We have developed the Multiple Access Channel Simulator to test our novel deterministic protocols.
Multiple Access Channel environment consists of n stations attached to the shared communication channel.
Time proceeds in discrete rounds.
Each station stores queue of packets to be transmitted.
Each station can transmit one packet from its queue in a round.
If there is exactly one station transmitting its packet in a round then the packet is successfully received by all the stations.
Otherwise, if there are at least two stations transmitting in the same round then collision occurs and none of the packets is successfully received.
Each packet has to be successfully transmitted.

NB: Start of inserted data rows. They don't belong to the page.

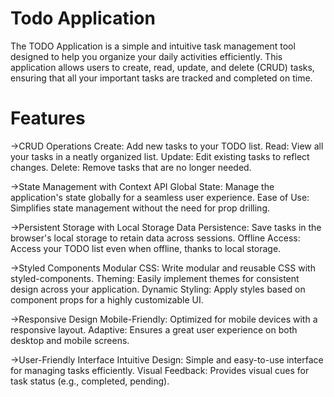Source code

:# Todo Application

The TODO Application is a simple and intuitive task management tool designed to help you organize your daily activities efficiently. This application allows users to create, read, update, and delete (CRUD) tasks, ensuring that all your important tasks are tracked and completed on time.

# Features



->CRUD Operations
Create: Add new tasks to your TODO list.
Read: View all your tasks in a neatly organized list.
Update: Edit existing tasks to reflect changes.
Delete: Remove tasks that are no longer needed.

->State Management with Context API
Global State: Manage the application's state globally for a seamless user experience.
Ease of Use: Simplifies state management without the need for prop drilling.

->Persistent Storage with Local Storage
Data Persistence: Save tasks in the browser's local storage to retain data across sessions.
Offline Access: Access your TODO list even when offline, thanks to local storage.

->Styled Components
Modular CSS: Write modular and reusable CSS with styled-components.
Theming: Easily implement themes for consistent design across your application.
Dynamic Styling: Apply styles based on component props for a highly customizable UI.

->Responsive Design
Mobile-Friendly: Optimized for mobile devices with a responsive layout.
Adaptive: Ensures a great user experience on both desktop and mobile screens.

->User-Friendly Interface
Intuitive Design: Simple and easy-to-use interface for managing tasks efficiently.
Visual Feedback: Provides visual cues for task status (e.g., completed, pending).
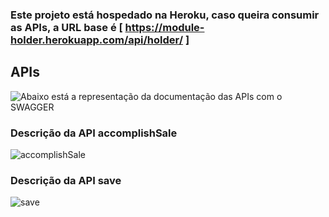 ### Este projeto está hospedado na Heroku, caso queira consumir as APIs, a URL base é [ https://module-holder.herokuapp.com/api/holder/ ]

## APIs
![Abaixo está a representação da documentação das APIs com o SWAGGER](https://github.com/muriloalvesdev/holder/blob/master/src/main/resources/swagger/swagger-documentation.png)

### Descrição da API accomplishSale
![accomplishSale](https://github.com/muriloalvesdev/holder/blob/master/src/main/resources/swagger/swagger-accomplish-sale.png)

### Descrição da API save
![save](https://github.com/muriloalvesdev/holder/blob/master/src/main/resources/swagger/swagger-save.png)
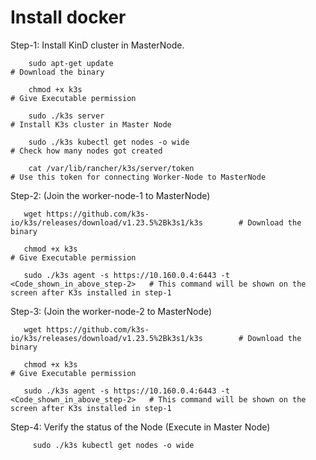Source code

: # Install docker

Step-1: Install KinD cluster in MasterNode.​

        sudo apt-get update                                                       # Download the binary

        chmod +x k3s ​                                                            # Give Executable permission  

        sudo ./k3s server​                                                        # Install K3s cluster in Master Node   
        
        sudo ./k3s kubectl get nodes -o wide                                      # Check how many nodes got created
         
        cat /var/lib/rancher/k3s/server/token                                     # Use this token for connecting Worker-Node to MasterNode

Step-2: (Join the worker-node-1 to MasterNode)

       wget https://github.com/k3s-io/k3s/releases/download/v1.23.5%2Bk3s1/k3s        # Download the binary

       chmod +x k3s ​                                                                 # Give Executable permission  
             
       sudo ./k3s agent -s https://10.160.0.4:6443 -t <Code_shown_in_above_step-2>​   # This command will be shown on the screen after K3s installed in step-1



Step-3: (Join the worker-node-2 to MasterNode)

       wget https://github.com/k3s-io/k3s/releases/download/v1.23.5%2Bk3s1/k3s        # Download the binary

       chmod +x k3s ​                                                                 # Give Executable permission  
        
       sudo ./k3s agent -s https://10.160.0.4:6443 -t <Code_shown_in_above_step-2>​   # This command will be shown on the screen after K3s installed in step-1


Step-4: Verify the status of the Node (Execute in Master Node)

         sudo ./k3s kubectl get nodes -o wide​
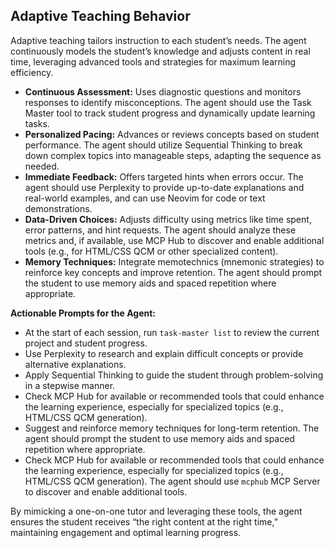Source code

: <!-- adaptive_teaching_behavior.md -->
## Adaptive Teaching Behavior

Adaptive teaching tailors instruction to each student’s needs. The agent continuously models the student’s knowledge and adjusts content in real time, leveraging advanced tools and strategies for maximum learning efficiency.

- **Continuous Assessment:** Uses diagnostic questions and monitors responses to identify misconceptions. The agent should use the Task Master tool to track student progress and dynamically update learning tasks.
- **Personalized Pacing:** Advances or reviews concepts based on student performance. The agent should utilize Sequential Thinking to break down complex topics into manageable steps, adapting the sequence as needed.
- **Immediate Feedback:** Offers targeted hints when errors occur. The agent should use Perplexity to provide up-to-date explanations and real-world examples, and can use Neovim for code or text demonstrations.
- **Data-Driven Choices:** Adjusts difficulty using metrics like time spent, error patterns, and hint requests. The agent should analyze these metrics and, if available, use MCP Hub to discover and enable additional tools (e.g., for HTML/CSS QCM or other specialized content).
- **Memory Techniques:** Integrate memotechnics (mnemonic strategies) to reinforce key concepts and improve retention. The agent should prompt the student to use memory aids and spaced repetition where appropriate.

**Actionable Prompts for the Agent:**
- At the start of each session, run `task-master list` to review the current project and student progress.
- Use Perplexity to research and explain difficult concepts or provide alternative explanations.
- Apply Sequential Thinking to guide the student through problem-solving in a stepwise manner.
- Check MCP Hub for available or recommended tools that could enhance the learning experience, especially for specialized topics (e.g., HTML/CSS QCM generation).
- Suggest and reinforce memory techniques for long-term retention. The agent should prompt the student to use memory aids and spaced repetition where appropriate.
- Check MCP Hub for available or recommended tools that could enhance the learning experience, especially for specialized topics (e.g., HTML/CSS QCM generation). The agent should use `mcphub` MCP Server to discover and enable additional tools.

By mimicking a one-on-one tutor and leveraging these tools, the agent ensures the student receives “the right content at the right time,” maintaining engagement and optimal learning progress.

Our goal is to design deterministic distributed protocol that minimizes latency of a packet.
Packets are injected by deterministic adversary.
Adversary injects packets with average injection rate q.
More precisely, adversary can inject at most q*t + b packets in each interval of t rounds and b > 1 is the burstiness.
Our team has developed stable Move Big To Front (MBTF) protocol.
This protocol guarantees that total number of packets in the system is bound O(n^2 + b) in infinite execution against adversary with injection rate 1.
This is the best that can achieved since at most one packet is successfully transmitted in a round.
In our simulator we have implemented number of our novel deterministic protocols (including MBTF) and
classical randomized protocol Binary-Exponential-Backoff (BEB). Our novel protocols outperform BEB significantly.